HV 27.1
सत्वतः सत्त्वसंपन्नान् कौसल्या सुषुवे सुतान् । भजिनं भजमानं च दिव्यं देवावृधं नृपम् ॥
satvataḥ sattva-saṃpannān kausalyā suṣuve sutān | bhajinaṃ bhajamānaṃ ca divyaṃ devāvṛdhaṃ nṛpam
Kausalyā bore Sātvata's sattva-endowed sons: Bhajin, Bhajamāna, and the divine king Devāvṛdha.
The Living Words
*Satvataḥ sattva-saṃpannān sutān*, 'Sātvata's sattva-endowed sons'. *Kausalyā suṣuve*, 'Kausalyā bore'. *Bhajin, bhajamāna, divya devāvṛdha*, 'Bhajin, Bhajamāna, divine Devāvṛdha'.
The Heart of It
The verse names Sātvata's central sons. *Sattva-saṃpannān sutān* — 'sattva-endowed sons'. The Varkari tradition's delight: the Sātvatas are, from the origin, *sattva-saṃpanna*, 'endowed with sattva'. The word *sātvata* and *sattva* share the root.
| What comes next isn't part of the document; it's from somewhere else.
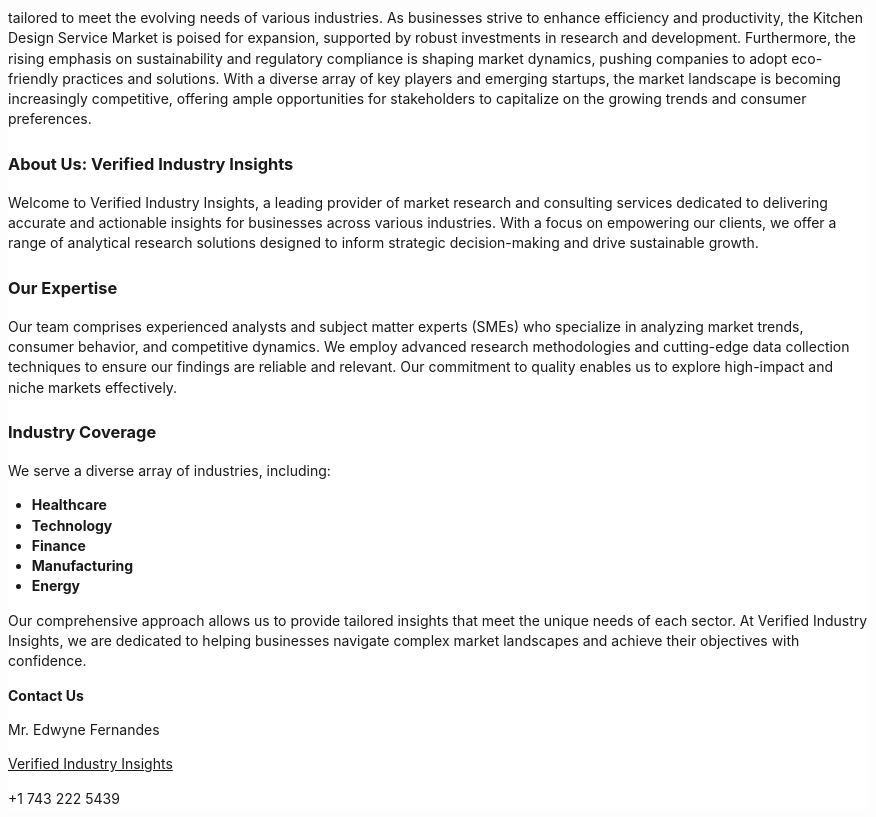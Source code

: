 tailored to meet the evolving needs of various industries. As businesses strive to enhance efficiency and productivity, the Kitchen Design Service Market is poised for expansion, supported by robust investments in research and development. Furthermore, the rising emphasis on sustainability and regulatory compliance is shaping market dynamics, pushing companies to adopt eco-friendly practices and solutions. With a diverse array of key players and emerging startups, the market landscape is becoming increasingly competitive, offering ample opportunities for stakeholders to capitalize on the growing trends and consumer preferences.</p><h3>About Us: Verified Industry Insights</h3><p>Welcome to Verified Industry Insights, a leading provider of market research and consulting services dedicated to delivering accurate and actionable insights for businesses across various industries. With a focus on empowering our clients, we offer a range of analytical research solutions designed to inform strategic decision-making and drive sustainable growth.</p><h3>Our Expertise</h3><p>Our team comprises experienced analysts and subject matter experts (SMEs) who specialize in analyzing market trends, consumer behavior, and competitive dynamics. We employ advanced research methodologies and cutting-edge data collection techniques to ensure our findings are reliable and relevant. Our commitment to quality enables us to explore high-impact and niche markets effectively.</p><h3>Industry Coverage</h3><p>We serve a diverse array of industries, including:</p><ul><li><strong>Healthcare</strong></li><li><strong>Technology</strong></li><li><strong>Finance</strong></li><li><strong>Manufacturing</strong></li><li><strong>Energy</strong></li></ul><p>Our comprehensive approach allows us to provide tailored insights that meet the unique needs of each sector. At Verified Industry Insights, we are dedicated to helping businesses navigate complex market landscapes and achieve their objectives with confidence.</p><p><strong>Contact Us</strong></p><p>Mr. Edwyne Fernandes</p><p><a href="https://www.verifiedindustryinsights.com/">Verified Industry Insights</a></p><p>+1 743 222 5439</p>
Jñāneśvar's Haripāṭh's reading of the Sātvata-tradition as the *sattva-guṇa-pradhāna* devotional lineage — the one where *sattva* is the governing guṇa — has HV 27.1 as its etymological root. And the names themselves: *Bhajin* ('devotee'), *Bhajamāna* ('devotee-in-act'), *Devāvṛdha* ('god-increaser') — the very names breathe bhakti.